The real reason ABC axed Catalyst (not)

9 minute read

Whether you liked Catalyst or not, the reasons being given for its demise don’t add up


Whether you liked Catalyst or not, the reasons being given for its demise don’t add up and that may end up reflecting poorly on the ABC

ABC management axed its long-running, magazine-style science program Catalyst this month, saying the show wasn’t meeting the changing needs of its market or audiences and citing recent journalistic failures that had led to brand damage. The latter was said not to be a major reason, however.

Management also stated that with the change it would be moving the science TV format to “world’s best-practice for science programming” and used as an example the BBC show Horizon.

Horizon is a multi-award winning, one-hour science program with a production budget not far short of your average Steven Spielberg movie. The ABC is not the BBC.  Saying you are going to do 17 hours of Horizon-like TV shows on the ABC is, well, ambitious to say the least. But this was the ABC’s management line.

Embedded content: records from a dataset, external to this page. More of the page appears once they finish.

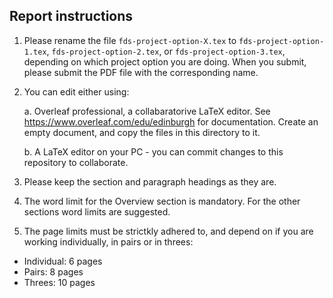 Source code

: Report instructions
-------------------

1. Please rename the file `fds-project-option-X.tex` to
`fds-project-option-1.tex`, `fds-project-option-2.tex`, or
`fds-project-option-3.tex`, depending on which project option you are
doing. When you submit, please submit the PDF file with the
corresponding name.

2. You can edit either using:
    
    a. Overleaf professional, a collabaratorive LaTeX editor. See
    https://www.overleaf.com/edu/edinburgh for documentation. Create an
      empty document, and copy the files in this directory to it.

    b. A LaTeX editor on your PC - you can commit changes to this
    repository to collaborate.

3. Please keep the section and paragraph headings as they are.

4. The word limit for the Overview section is mandatory. For the other
   sections word limits are suggested.

5. The page limits must be strictkly adhered to, and depend on if
   you are working individually, in pairs or in threes:

  - Individual: 6 pages 
  - Pairs: 8 pages 
  - Threes: 10 pages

Apart from the BBC thing, it sounded like ABC management must have done some solid homework to make such a change. Literally thousands of commenters took to blogs and forums (the Guardian’s website had more than 1000 comments on the topic), to defend the show, most of its reporters and the format.

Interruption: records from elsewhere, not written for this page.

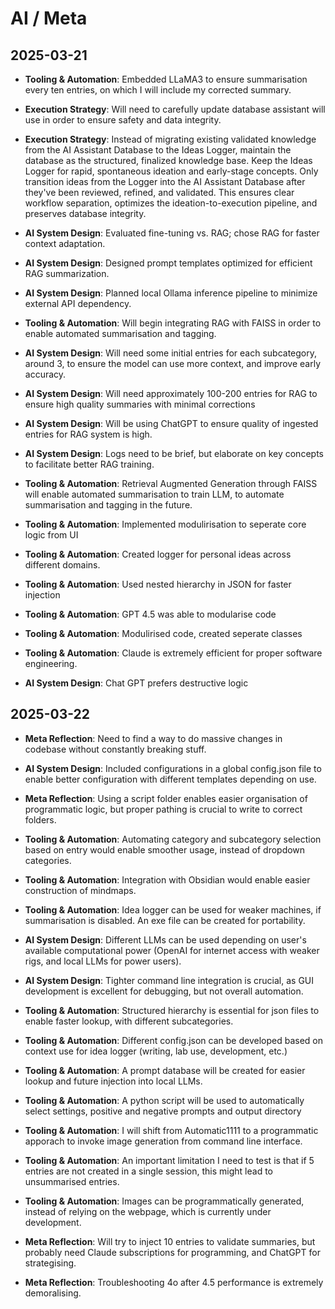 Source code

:# AI / Meta

## 2025-03-21
- **Tooling & Automation**: Embedded LLaMA3 to ensure summarisation every ten entries, on which I will include my corrected summary.
- **Execution Strategy**: Will need to carefully update database assistant will use in order to ensure safety and data integrity.
- **Execution Strategy**: Instead of migrating existing validated knowledge from the AI Assistant Database to the Ideas Logger, maintain the database as the structured, finalized knowledge base. Keep the Ideas Logger for rapid, spontaneous ideation and early-stage concepts. Only transition ideas from the Logger into the AI Assistant Database after they've been reviewed, refined, and validated. This ensures clear workflow separation, optimizes the ideation-to-execution pipeline, and preserves database integrity.
- **AI System Design**: Evaluated fine-tuning vs. RAG; chose RAG for faster context adaptation.
- **AI System Design**: Designed prompt templates optimized for efficient RAG summarization.
- **AI System Design**: Planned local Ollama inference pipeline to minimize external API dependency.
- **Tooling & Automation**: Will begin integrating RAG with FAISS in order to enable automated summarisation and tagging.
- **AI System Design**: Will need some initial entries for each subcategory, around 3, to ensure the model can use more context, and improve early accuracy.
- **AI System Design**: Will need approximately 100-200 entries for RAG to ensure high quality summaries with minimal corrections
- **AI System Design**: Will be using ChatGPT to ensure quality of ingested entries for RAG system is high.
- **AI System Design**: Logs need to be brief, but elaborate on key concepts to facilitate better RAG training.
- **Tooling & Automation**: Retrieval Augmented Generation through FAISS will enable automated summarisation to train LLM, to automate summarisation and tagging in the future.
- **Tooling & Automation**: Implemented modulirisation to seperate core logic from UI
- **Tooling & Automation**: Created logger for personal ideas across different domains.
- **Tooling & Automation**: Used nested hierarchy in JSON for faster injection
- **Tooling & Automation**: GPT 4.5 was able to modularise code
- **Tooling & Automation**: Modulirised code, created seperate classes

- **Tooling & Automation**: Claude is extremely efficient for proper software engineering.

- **AI System Design**: Chat GPT prefers destructive logic

## 2025-03-22
- **Meta Reflection**: Need to find a way to do massive changes in codebase without constantly breaking stuff.
- **AI System Design**: Included configurations in a global config.json file to enable better configuration with different templates depending on use.
- **Meta Reflection**: Using a script folder enables easier organisation of programmatic logic, but proper pathing is crucial to write to correct folders.
- **Tooling & Automation**: Automating category and subcategory selection based on entry would enable smoother usage, instead of dropdown categories.
- **Tooling & Automation**: Integration with Obsidian would enable easier construction of mindmaps.
- **Tooling & Automation**: Idea logger can be used for weaker machines, if summarisation is disabled. An exe file can be created for portability.
- **AI System Design**: Different LLMs can be used depending on user's available computational power (OpenAI for internet access with weaker rigs, and local LLMs for power users).
- **AI System Design**: Tighter command line integration is crucial, as GUI development is excellent for debugging, but not overall automation.
- **Tooling & Automation**: Structured hierarchy is essential for json files to enable faster lookup, with different subcategories.
- **Tooling & Automation**: Different config.json can be developed based on context use for idea logger (writing, lab use, development, etc.)
- **Tooling & Automation**: A prompt database will be created for easier lookup and future injection into local LLMs.
- **Tooling & Automation**: A python script will be used to automatically select settings, positive and negative prompts and output directory
- **Tooling & Automation**: I will shift from Automatic1111 to a programmatic apporach to invoke image generation from command line interface.
- **Tooling & Automation**: An important limitation I need to test is that if 5 entries are not created in a single session, this might lead to unsummarised entries.
- **Tooling & Automation**: Images can be programmatically generated, instead of relying on the webpage, which is currently under development.
- **Meta Reflection**: Will try to inject 10 entries to validate summaries, but probably need Claude subscriptions for programming, and ChatGPT for strategising.

- **Meta Reflection**: Troubleshooting 4o after 4.5 performance is extremely demoralising.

I’m going to admit something here, I’ve mostly found Catalyst boring (apologies to most of their journalists, who seem actually pretty good). If it were up to me, I would have got rid of it years ago. So when I heard it had been axed, I guessed most people were thinking what I thought:  finally it crossed that line in TV where the ratings must have got too low to justify the production cost.

It happens to the best of household-name shows. I could hardly believe it when Burke’s Backyard went under. What about Hey Hey It’s Saturday? Both shows weren’t that bad ratings wise, but they had slowly declined, and as cost pressures hit their commercial station owners, the issue became the slots could be replaced with similar-rating shows that cost a lot less to make.

This is what I guessed must have happened to Catalyst, but given the politics around the ABC – both around industrial relations and its implied responsibility to promote greater engagement with the general public on science – there was obviously a little spin required in announcing the show’s demise. That, and the opportunity which, in part, presented itself when the second finding on Maryanne Demasi’s WiFried story came out as poorly as the investigation into her statins story. The timing must have been tempting.

The key ABC manager in charge of this potentially embarrassing situation, Richard Finlayson, tried to point out that TV audiences were changing their habits. But this argument, used a lot in recent times by an energetic and powerful fraternity of global online companies such as Google and Facebook, has come in for quite a bit of criticism.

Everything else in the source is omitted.